# SPDX-License-Identifier: GPL-2.0
%YAML 1.2
---
$id: http://devicetree.org/schemas/arm/psci.yaml#
$schema: http://devicetree.org/meta-schemas/core.yaml#

title: Power State Coordination Interface (PSCI)

maintainers:
  - Lorenzo Pieralisi <lorenzo.pieralisi@arm.com>

description: |+
  Firmware implementing the PSCI functions described in ARM document number
  ARM DEN 0022A ("Power State Coordination Interface System Software on ARM
  processors") can be used by Linux to initiate various CPU-centric power
  operations.

  Issue A of the specification describes functions for CPU suspend, hotplug
  and migration of secure software.

  Functions are invoked by trapping to the privilege level of the PSCI
  firmware (specified as part of the binding below) and passing arguments
  in a manner similar to that specified by AAPCS:

     r0       => 32-bit Function ID / return value
    {r1 - r3}	=> Parameters

  Note that the immediate field of the trapping instruction must be set
  to #0.

  [2] Power State Coordination Interface (PSCI) specification
    http://infocenter.arm.com/help/topic/com.arm.doc.den0022c/DEN0022C_Power_State_Coordination_Interface.pdf

properties:
  $nodename:
    const: psci

  compatible:
    oneOf:
      - description:
          For implementations complying to PSCI versions prior to 0.2.
        const: arm,psci

      - description:
          For implementations complying to PSCI 0.2.
          Function IDs are not required and should be ignored by an OS with
          PSCI 0.2 support, but are permitted to be present for compatibility
          with existing software when "arm,psci" is later in the compatible
          list.
        minItems: 1
        items:
          - const: arm,psci-0.2
          - const: arm,psci

      - description:
          For implementations complying to PSCI 1.0.
          PSCI 1.0 is backward compatible with PSCI 0.2 with minor
          specification updates, as defined in the PSCI specification[2].
        minItems: 1
        items:
          - const: arm,psci-1.0
          - const: arm,psci-0.2
          - const: arm,psci

  method:
    description: The method of calling the PSCI firmware.
    $ref: /schemas/types.yaml#/definitions/string-array
    enum:
      - smc
      # HVC #0, with the register assignments specified in this binding.
      - hvc

  cpu_suspend:
    $ref: /schemas/types.yaml#/definitions/uint32
    description: Function ID for CPU_SUSPEND operation

  cpu_off:
    $ref: /schemas/types.yaml#/definitions/uint32
    description: Function ID for CPU_OFF operation

  cpu_on:
    $ref: /schemas/types.yaml#/definitions/uint32
    description: Function ID for CPU_ON operation

  migrate:
    $ref: /schemas/types.yaml#/definitions/uint32
    description: Function ID for MIGRATE operation

  arm,psci-suspend-param:
    $ref: /schemas/types.yaml#/definitions/uint32
    description: |
      power_state parameter to pass to the PSCI suspend call.

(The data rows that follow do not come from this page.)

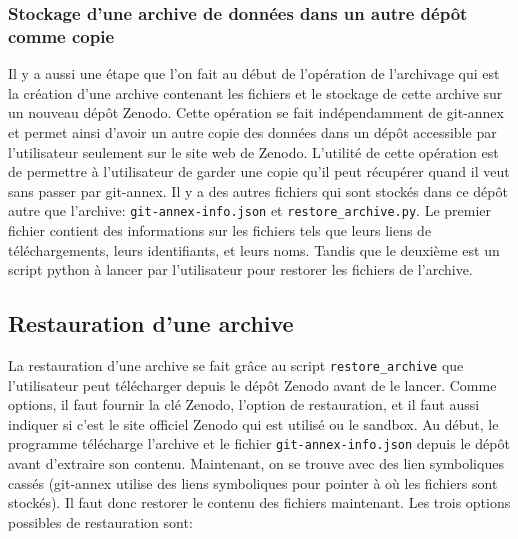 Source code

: \documentclass[11pt]{article}
\begin{document}
\subsubsection{Stockage d'une archive de données dans un autre dépôt comme copie}
\label{sec:orgba37874}
Il y a aussi une étape que l'on fait au début de l'opération de
l'archivage qui est la création d'une archive contenant les fichiers
et le stockage de cette archive sur un nouveau dépôt Zenodo. 
Cette opération se fait indépendamment de git-annex et permet ainsi
d'avoir un autre copie des données dans un dépôt accessible par
l'utilisateur seulement sur le site web de Zenodo.
L'utilité de cette opération est de permettre à l'utilisateur de
garder une copie qu'il peut récupérer quand il veut sans passer par
git-annex. Il y a des autres fichiers qui sont stockés dans ce dépôt
autre que l'archive: \texttt{git-annex-info.json} et \texttt{restore\_archive.py}. Le
premier fichier contient des informations sur les fichiers tels que
leurs liens de téléchargements, leurs identifiants, et leurs
noms. Tandis que le deuxième est un script python à lancer par
l'utilisateur pour restorer les fichiers de l'archive. 

\subsection{Restauration d'une archive}
\label{sec:org7f2dfe1}
La restauration d'une archive se fait grâce au script \texttt{restore\_archive}
que l'utilisateur peut télécharger depuis le dépôt Zenodo avant de le
lancer. Comme options, il faut fournir la clé Zenodo, l'option de
restauration, et il faut aussi indiquer si c'est le site officiel
Zenodo qui est utilisé ou le sandbox.
Au début, le programme télécharge l'archive et le fichier
\texttt{git-annex-info.json} depuis le dépôt avant d'extraire son
contenu. Maintenant, on se trouve avec des lien symboliques cassés
(git-annex utilise des liens symboliques pour pointer à où les
fichiers sont stockés). Il faut donc restorer le contenu des fichiers
maintenant. Les trois options possibles de restauration sont:
\end{document}

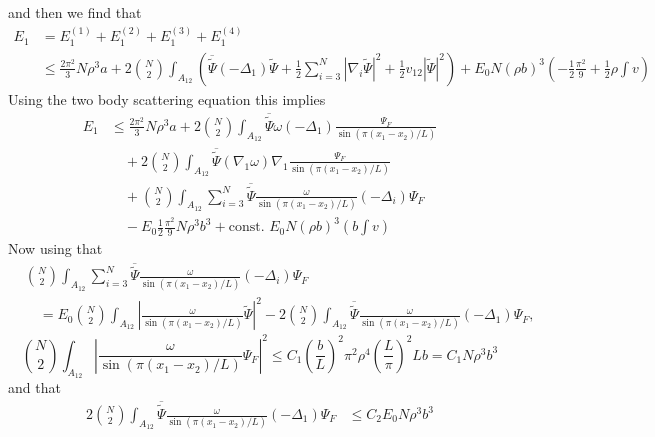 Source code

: \documentclass[a4paper,11pt]{article}
\newcommand{\abs}[1]{\left\lvert #1 \right\rvert}
\numberwithin{equation}{section}
\begin{document}
	 and then we find that \begin{equation}
	\begin{aligned}
	E_1&=E_1^{(1)}+E_1^{(2)}+E_1^{(3)}+E_1^{(4)}\\&\leq \frac{2\pi^2}{3}N\rho^3 a+2\binom{N}{2}\int_{A_{12}}\left(\overline{\tilde{\Psi}}(-\Delta_1)\tilde{\Psi}+\frac{1}{2}\sum_{i=3}^{N}\abs{\nabla_i\tilde{\Psi}}^2+\frac{1}{2}v_{12}\abs{\tilde{\Psi}}^2\right)+E_0N(\rho b)^3\left(-\frac{1}{2}\frac{\pi^2}{9}+\frac{1}{2}\rho \int v\right)
	\end{aligned}
	\end{equation}
	Using the two body scattering equation this implies \begin{equation}
	\begin{aligned}
	E_1&\leq \frac{2\pi^2}{3}N\rho^3 a+2\binom{N}{2}\int_{A_{12}}\overline{\tilde{\Psi}}\omega(-\Delta_1)\frac{\Psi_F}{\sin(\pi(x_1-x_2)/L)}\\&\quad+2\binom{N}{2}\int_{A_{12}}\overline{\tilde{\Psi}}(\nabla_1\omega)\nabla_1\frac{\Psi_F}{\sin(\pi(x_1-x_2)/L)}\\
	&\quad +\binom{N}{2}\int_{A_{12}}\sum_{i=3}^{N} \overline{\tilde{\Psi}}\frac{\omega}{\sin(\pi(x_1-x_2)/L)}(-\Delta_i)\Psi_F
	\\&\quad-E_0\frac{1}{2}\frac{\pi^2}{9}N\rho^3b^3+\text{const. }E_0 N (\rho b)^3 \left(b\int v\right)
	\end{aligned}
	\end{equation}
	Now using that \begin{equation}
	\begin{aligned}
	&\binom{N}{2}\int_{A_{12}}\sum_{i=3}^{N} \overline{\tilde{\Psi}}\frac{\omega}{\sin(\pi(x_1-x_2)/L)}(-\Delta_i)\Psi_F\\&\quad=E_0\binom{N}{2}\int_{A_{12}}\left\lvert\frac{\omega}{\sin(\pi(x_1-x_2)/L)}\tilde{\Psi}\right\rvert^2-2\binom{N}{2}\int_{A_{12}} \overline{\tilde{\Psi}}\frac{\omega}{\sin(\pi(x_1-x_2)/L)}(-\Delta_1)\Psi_F,
	\end{aligned}
	\end{equation}
	 \begin{equation}
	\binom{N}{2}\int_{A_{12}}\left\lvert\frac{\omega}{\sin(\pi(x_1-x_2)/L)}\Psi_F\right\rvert^2\leq C_1 \left(\frac{b}{L}\right)^2\pi^2\rho^4 \left(\frac{L}{\pi}\right)^2 L b=C_1N\rho^3 b^3
	\end{equation}
	and that \begin{equation}
	\begin{aligned}
	2\binom{N}{2}\int_{A_{12}} \overline{\tilde{\Psi}}\frac{\omega}{\sin(\pi(x_1-x_2)/L)}(-\Delta_1)\Psi_F&\leq C_2 E_0 N\rho^3b^3
	\end{aligned}
	\end{equation}
\end{document}
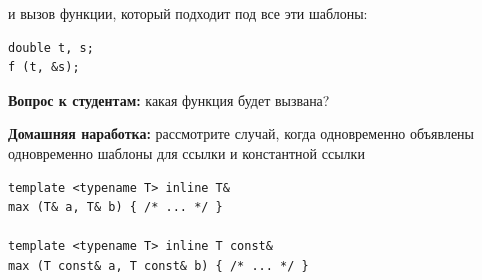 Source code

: \documentclass[a4paper,12pt,oneside]{article}
\newif\ifanswers
\begin{document}
и вызов функции, который подходит под все эти шаблоны:

\begin{lstlisting}
double t, s;
f (t, &s);
\end{lstlisting}

\textbf{Вопрос к студентам:} какая функция будет вызвана?

\ifanswers
Все три варианта являются perfect match, но один из них является наиболее частным, один более общим и один максимально общим. В таких случаях компилятор всегда выбирает наименее общий вариант: то есть сначала (3), если мы его вычеркнем, то (2) и в последнюю очередь (1). Но с этим правилом надо быть осторожным, поскольку оно работает только когда и впрямь есть семантически точное совпадение. В другом примере:

\begin{lstlisting}
template <typename T> void f( T, T ); /* (1) */
template <typename T> void f( double*, T* ); /* (2) */
template <typename T> void f( T*, double* ); /* (3) */
template <typename T1 typename T2> void f( T1*, T2 ); /* (4) */
template <typename T1 typename T2> void f( T1, T2* ); /* (5) */
template <typename T1 typename T2> void f( T1*, T2* ); /* (6) */
\end{lstlisting}

При вызове функции:

\begin{lstlisting}
double t, s;
f (&t, &s);
\end{lstlisting}

Точное совпадение даётся всеми перечисленными функциями, при этом важность того, что типы равны (случай 1) не перевешивает важность того, что оба эти типа указатели (случай 6). В итоге компилятор не может придти к решению и выдаст ошибку ``is ambiguous''. Если мы вычеркнем (1, 2, 3), то оставшиеся разрешатся в пользу (6) как наиболее общего совпадения. Но (и это интересно), если оставить (1, 4 и 5), то это всё ещё будет ошибка. Зато (2, 4, 5) однозначно разрешаются в пользу (2). Но оба выигравших номера -- 2 и 6 дают ошибку в паре с 1. Мораль у этого такая: всегда нужно смотреть на наиболее общий семантический тип.
\fi

\textbf{Домашняя наработка:} рассмотрите случай, когда одновременно объявлены одновременно шаблоны для ссылки и константной ссылки

\begin{lstlisting}
template <typename T> inline T& 
max (T& a, T& b) { /* ... */ }

template <typename T> inline T const& 
max (T const& a, T const& b) { /* ... */ }
\end{lstlisting}
\end{document}
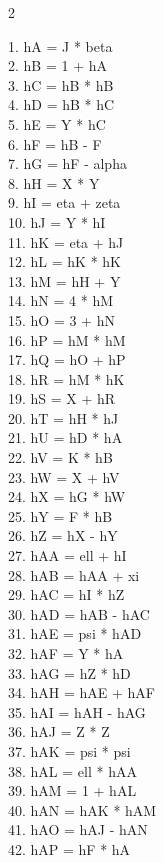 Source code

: \documentclass[10pt]{article}
\begin{document}
\begin{multicols}{2}
\raggedright\ttfamily\fontsize{8}{9.2}\selectfont
1. hA = J * beta\\
2. hB = 1 + hA\\
3. hC = hB * hB\\
4. hD = hB * hC\\
5. hE = Y * hC\\
6. hF = hB - F\\
7. hG = hF - alpha\\
8. hH = X * Y\\
9. hI = eta + zeta\\
10. hJ = Y * hI\\
11. hK = eta + hJ\\
12. hL = hK * hK\\
13. hM = hH + Y\\
14. hN = 4 * hM\\
15. hO = 3 + hN\\
16. hP = hM * hM\\
17. hQ = hO + hP\\
18. hR = hM * hK\\
19. hS = X + hR\\
20. hT = hH * hJ\\
21. hU = hD * hA\\
22. hV = K * hB\\
23. hW = X + hV\\
24. hX = hG * hW\\
25. hY = F * hB\\
26. hZ = hX - hY\\
27. hAA = ell + hI\\
28. hAB = hAA + xi\\
29. hAC = hI * hZ\\
30. hAD = hAB - hAC\\
31. hAE = psi * hAD\\
32. hAF = Y * hA\\
33. hAG = hZ * hD\\
34. hAH = hAE + hAF\\
35. hAI = hAH - hAG\\
36. hAJ = Z * Z\\
37. hAK = psi * psi\\
38. hAL = ell * hAA\\
39. hAM = 1 + hAL\\
40. hAN = hAK * hAM\\
41. hAO = hAJ - hAN\\
42. hAP = hF * hA\\

\end{multicols}
\end{document}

      Device tree nodes that require usage of PSCI CPU_SUSPEND function (ie
      idle state nodes with entry-method property is set to "psci", as per
      bindings in [1]) must specify this property.

      [1] Kernel documentation - ARM idle states bindings
        Documentation/devicetree/bindings/cpu/idle-states.yaml

patternProperties:
  "^power-domain-":
    $ref: /schemas/power/power-domain.yaml#

    type: object
    description: |
      ARM systems can have multiple cores, sometimes in an hierarchical
      arrangement. This often, but not always, maps directly to the processor
      power topology of the system. Individual nodes in a topology have their
      own specific power states and can be better represented hierarchically.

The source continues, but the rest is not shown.